(Dataset entries)
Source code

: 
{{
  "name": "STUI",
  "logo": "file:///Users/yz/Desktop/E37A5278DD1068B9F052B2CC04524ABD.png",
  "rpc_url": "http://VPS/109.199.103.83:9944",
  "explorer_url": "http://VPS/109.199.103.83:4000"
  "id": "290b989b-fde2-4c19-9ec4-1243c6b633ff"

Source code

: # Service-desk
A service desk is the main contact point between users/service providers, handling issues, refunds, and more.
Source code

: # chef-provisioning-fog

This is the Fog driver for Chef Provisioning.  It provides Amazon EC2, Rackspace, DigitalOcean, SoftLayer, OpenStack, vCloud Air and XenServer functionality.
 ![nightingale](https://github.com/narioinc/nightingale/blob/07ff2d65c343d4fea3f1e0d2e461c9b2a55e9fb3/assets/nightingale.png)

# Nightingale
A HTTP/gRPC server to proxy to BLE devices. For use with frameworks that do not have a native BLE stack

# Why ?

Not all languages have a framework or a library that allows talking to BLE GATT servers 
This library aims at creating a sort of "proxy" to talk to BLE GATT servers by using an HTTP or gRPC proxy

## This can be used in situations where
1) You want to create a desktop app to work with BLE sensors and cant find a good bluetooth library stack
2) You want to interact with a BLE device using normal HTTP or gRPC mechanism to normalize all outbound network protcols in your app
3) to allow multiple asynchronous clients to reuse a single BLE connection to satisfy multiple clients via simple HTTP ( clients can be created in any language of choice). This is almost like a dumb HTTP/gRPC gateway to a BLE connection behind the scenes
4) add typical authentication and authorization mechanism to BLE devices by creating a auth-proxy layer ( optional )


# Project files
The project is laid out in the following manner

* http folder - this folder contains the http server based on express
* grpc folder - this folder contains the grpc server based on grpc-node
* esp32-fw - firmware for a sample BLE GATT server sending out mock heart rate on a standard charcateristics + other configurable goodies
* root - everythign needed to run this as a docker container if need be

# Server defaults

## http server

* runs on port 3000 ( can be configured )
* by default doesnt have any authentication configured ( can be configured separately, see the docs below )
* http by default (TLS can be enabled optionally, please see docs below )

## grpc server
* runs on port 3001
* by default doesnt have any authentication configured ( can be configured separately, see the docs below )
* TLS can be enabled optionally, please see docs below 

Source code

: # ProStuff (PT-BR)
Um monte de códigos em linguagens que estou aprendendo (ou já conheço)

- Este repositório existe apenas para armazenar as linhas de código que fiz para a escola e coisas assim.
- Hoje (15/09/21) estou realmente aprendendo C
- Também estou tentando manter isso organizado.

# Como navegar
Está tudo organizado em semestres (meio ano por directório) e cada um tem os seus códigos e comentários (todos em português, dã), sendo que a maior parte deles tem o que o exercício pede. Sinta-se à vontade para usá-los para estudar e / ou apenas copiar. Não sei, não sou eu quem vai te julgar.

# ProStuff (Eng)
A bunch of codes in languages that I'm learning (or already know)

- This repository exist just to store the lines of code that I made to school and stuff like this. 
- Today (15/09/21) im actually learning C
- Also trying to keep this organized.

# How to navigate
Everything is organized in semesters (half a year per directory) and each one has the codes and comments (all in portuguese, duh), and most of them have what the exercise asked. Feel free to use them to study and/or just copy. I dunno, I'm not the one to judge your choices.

| Aim of the exercise |
The answer must consist of every line in the records above that contains the word "want".

| Output for this task |
1) You want to create a desktop app to work with BLE sensors and cant find a good bluetooth library stack
2) You want to interact with a BLE device using normal HTTP or gRPC mechanism to normalize all outbound network protcols in your app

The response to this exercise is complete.